Claim
What is Claim?
A claim is a formal request presented by the insured individual or their beneficiary to the insurance provider, seeking compensation for the damages incurred. Upon receiving the premium, the insurance company issues a policy as a commitment to cover losses. The company fulfills the claim as stipulated in the contract upon the insured's death or disability. Claims are also settled upon the policy's maturity at the end of its term.
Description
Under a life insurance policy, the insurer is obligated to fulfill the promised amount to the policyholder if the claim is valid. The losses incurred must be within the coverage scope of the policy. A claim is settled if the policy is active at the time of the loss and if the cause of loss is not excluded.
In life insurance, there are two types of claims: maturity and death claims.

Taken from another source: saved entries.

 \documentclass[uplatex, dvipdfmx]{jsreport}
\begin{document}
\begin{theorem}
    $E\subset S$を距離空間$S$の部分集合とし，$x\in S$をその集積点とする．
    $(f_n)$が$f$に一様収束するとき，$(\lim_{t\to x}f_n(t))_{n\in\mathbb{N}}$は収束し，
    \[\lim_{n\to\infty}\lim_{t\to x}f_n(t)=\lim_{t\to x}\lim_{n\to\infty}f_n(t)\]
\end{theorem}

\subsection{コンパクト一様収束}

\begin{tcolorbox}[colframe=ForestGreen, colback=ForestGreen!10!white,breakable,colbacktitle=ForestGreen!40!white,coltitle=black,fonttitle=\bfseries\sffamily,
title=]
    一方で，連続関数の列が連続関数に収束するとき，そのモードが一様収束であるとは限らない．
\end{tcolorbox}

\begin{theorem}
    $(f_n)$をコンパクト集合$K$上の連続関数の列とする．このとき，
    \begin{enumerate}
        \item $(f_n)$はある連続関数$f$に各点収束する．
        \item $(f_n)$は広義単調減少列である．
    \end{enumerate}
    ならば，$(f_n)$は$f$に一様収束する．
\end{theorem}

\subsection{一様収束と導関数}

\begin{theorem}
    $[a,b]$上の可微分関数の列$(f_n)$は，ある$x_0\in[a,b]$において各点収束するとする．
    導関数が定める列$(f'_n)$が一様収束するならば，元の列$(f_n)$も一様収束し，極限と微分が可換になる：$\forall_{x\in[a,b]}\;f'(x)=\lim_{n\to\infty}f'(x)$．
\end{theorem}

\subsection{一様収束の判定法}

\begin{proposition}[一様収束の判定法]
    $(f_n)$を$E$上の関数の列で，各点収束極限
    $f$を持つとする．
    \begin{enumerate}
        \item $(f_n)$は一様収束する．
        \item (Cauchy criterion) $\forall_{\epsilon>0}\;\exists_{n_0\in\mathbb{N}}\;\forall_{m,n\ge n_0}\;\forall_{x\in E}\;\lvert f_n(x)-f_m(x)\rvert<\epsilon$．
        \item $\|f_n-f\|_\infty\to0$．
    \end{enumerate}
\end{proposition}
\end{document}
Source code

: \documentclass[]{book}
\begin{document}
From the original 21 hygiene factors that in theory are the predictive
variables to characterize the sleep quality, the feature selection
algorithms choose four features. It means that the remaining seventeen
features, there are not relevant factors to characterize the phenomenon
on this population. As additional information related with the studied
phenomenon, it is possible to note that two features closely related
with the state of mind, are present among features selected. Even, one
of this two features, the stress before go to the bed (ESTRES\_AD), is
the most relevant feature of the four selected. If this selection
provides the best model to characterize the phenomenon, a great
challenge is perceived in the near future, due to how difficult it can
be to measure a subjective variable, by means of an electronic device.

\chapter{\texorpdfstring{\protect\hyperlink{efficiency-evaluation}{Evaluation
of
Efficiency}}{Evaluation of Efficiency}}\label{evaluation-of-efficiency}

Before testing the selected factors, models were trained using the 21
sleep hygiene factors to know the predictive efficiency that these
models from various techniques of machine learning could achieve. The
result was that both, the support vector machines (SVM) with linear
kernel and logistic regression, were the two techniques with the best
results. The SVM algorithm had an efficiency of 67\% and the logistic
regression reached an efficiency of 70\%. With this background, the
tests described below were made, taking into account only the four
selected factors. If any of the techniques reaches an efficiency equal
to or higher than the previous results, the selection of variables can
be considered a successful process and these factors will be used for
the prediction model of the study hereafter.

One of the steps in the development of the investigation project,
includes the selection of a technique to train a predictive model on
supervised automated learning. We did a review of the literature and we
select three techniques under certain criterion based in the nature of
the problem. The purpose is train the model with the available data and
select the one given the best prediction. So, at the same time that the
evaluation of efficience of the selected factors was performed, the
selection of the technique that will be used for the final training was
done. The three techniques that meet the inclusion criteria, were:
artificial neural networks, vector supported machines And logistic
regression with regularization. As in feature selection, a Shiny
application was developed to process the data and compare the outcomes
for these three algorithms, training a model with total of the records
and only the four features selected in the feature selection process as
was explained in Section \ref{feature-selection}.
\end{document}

Maturity claims: This refers to the amount paid to the insured individual upon surviving the entire policy term. The insured can request this claim after the policy term concludes.
Death claims: This involves the payment made to the nominee in the event of the insured individual's death within the policy term. The nominee can file for this claim after the insured's passing.
For instance, Reena bought a term plan worth Rs. 1.5 crores to secure her family's financial future. She named Nisha as her nominee and selected a policy term of 20 years. Unfortunately, Reena passed away after paying premiums for 15 years. Nisha, her surviving dependent and daughter, submitted the necessary documents to the insurance company and received the claim amount after verification.